Cao’s employer is betting that other Chinese diners will figure it out. Yum China, the company behind KFC there, last month opened the first Taco Bell in China in years, and says it plans to open an unspecified number more. The company is turning to double-layered tacos and overstuffed quesadillas in hopes of regaining ground in a market where its fried chicken has shown the limits of its appeal.
It won’t be easy. First, there is the matter of what’s on the menu: Mexican food. Tacos and burritos are virtually unknown in China, where many diners prize aspirational noshes from Europe, Japan and the United States, and look skeptically at what they see as poorer fare from other developing countries.
Then there is Taco Bell’s very American take on Mexican meals. Even among fans, many of its more artery-hardening menu items are best considered late-night guilty pleasures. “It’s like a dirty thing that I love Taco Bell so much,” actress Anna Kendrick once said on Conan O’Brien’s talk show, adding, “it has to be under cover of darkness in my car.”
For its new store in Shanghai, Taco Bell is leaving behind some of those greasy American favorites, such as taco shells made out of Doritos or fried chicken cutlets. Instead, as it once successfully did with KFC, Yum China is tailoring the menu to local tastes. It is offering basic, understandable Tex-Mex fare such as a crunchy taco supreme and a chicken quesadilla. Other dishes made for the Chinese market include a shrimp and avocado burrito and a spicy fried chicken dish, a meal that has broader appeal with the Chinese.
And in a feature rare in the United States — perhaps for good reason — the China store offers Japanese beer and alcoholic slushes.
Yum China is aware of the magnitude of the challenge. Micky Pant, its chief executive, says eating a taco is “a whole new way of learning.”
The company is learning its own lessons. In the 1990s, Chinese consumers flocked to KFC and other Western fast-food chains, drawn by their clean bathrooms and air-conditioning — a novelty in China at that time.
But restaurants like McDonald’s and KFC have since struggled against increasing competition from quick-service Chinese restaurant chains and a shift toward healthier eating.
While China is still a lucrative market for companies including Apple, Nike and Starbucks, other U.S. firms are finding the going tougher than it used to be. The once seemingly insatiable appetite for all things foreign has stalled in a marketplace where domestic brands are catching up and consumers are richer, with more choices than ever.
U.S. fast-food chains are distancing themselves from their China operations. Yum Brands divested Yum China last year, while McDonald’s is selling a controlling stake in its business to a locally led investor group.
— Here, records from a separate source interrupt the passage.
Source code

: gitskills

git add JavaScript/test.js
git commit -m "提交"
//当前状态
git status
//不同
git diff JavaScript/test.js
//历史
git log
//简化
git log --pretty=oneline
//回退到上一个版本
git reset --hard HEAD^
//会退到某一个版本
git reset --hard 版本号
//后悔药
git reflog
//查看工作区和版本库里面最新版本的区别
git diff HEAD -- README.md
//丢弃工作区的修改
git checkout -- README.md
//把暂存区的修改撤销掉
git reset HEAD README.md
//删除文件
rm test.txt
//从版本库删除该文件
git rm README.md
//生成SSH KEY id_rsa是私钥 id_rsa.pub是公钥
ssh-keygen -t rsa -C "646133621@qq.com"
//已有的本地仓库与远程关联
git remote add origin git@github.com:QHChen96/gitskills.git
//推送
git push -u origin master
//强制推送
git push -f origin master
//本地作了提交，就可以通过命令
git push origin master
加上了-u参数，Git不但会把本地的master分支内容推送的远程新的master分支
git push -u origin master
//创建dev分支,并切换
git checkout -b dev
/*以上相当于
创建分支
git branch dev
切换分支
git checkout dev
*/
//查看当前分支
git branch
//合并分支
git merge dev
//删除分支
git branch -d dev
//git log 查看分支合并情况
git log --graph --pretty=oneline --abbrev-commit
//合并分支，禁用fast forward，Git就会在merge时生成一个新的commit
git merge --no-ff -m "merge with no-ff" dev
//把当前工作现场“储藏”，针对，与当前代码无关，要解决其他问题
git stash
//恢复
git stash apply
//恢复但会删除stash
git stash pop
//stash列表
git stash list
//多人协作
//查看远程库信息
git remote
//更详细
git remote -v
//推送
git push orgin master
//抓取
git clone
That led to Yum China’s gamble on Taco Bell. Instead of Taco Bell’s U.S. approach — quick, cheap, often unabashedly junky — the Shanghai restaurant seems intent on easing Chinese diners into ordering. The menu in China features enlarged images of foods on a lighted board and a transparent kitchen, where skeptical customers can watch their food being assembled.
Yum dropped fajitas because focus groups said Chinese people did not like the “peppery type of spiciness that Westerners like,” said Jimmy Chen, senior director of Yum China’s brand development division. They also asked for alcohol to be offered.
Yum has tried Taco Bell in China before. In 2003 it opened full-service restaurants called “Taco Bell Grande” in Shanghai, then in the southern city of Shenzhen, offering higher-end fare like steaks and fajitas. But it pulled out five years later.
Still, Yum once seemed to have cracked the China code. Since opening its first KFC near Tiananmen Square in 1987, Yum has grown into the biggest Western fast-food chain in the country, with more than 7,300 stores in over 1,100 cities, three times that of its rival McDonald’s.
Yum China formally opened the Taco Bell on Jan. 9 in Shanghai’s prime Lujiazui area, a popular tourist spot.
On a recent Tuesday, the store was packed at lunch, with a 15-minute wait to get a table. Diners sat on chairs below surfboards suspended from ceilings. Workers in polo shirts served margaritas and draft beer.
“If you didn’t tell me, I wouldn’t even know this was Mexican food,” said Zang Jing, 30, a bank clerk, adding that she thought the food was “not bad.”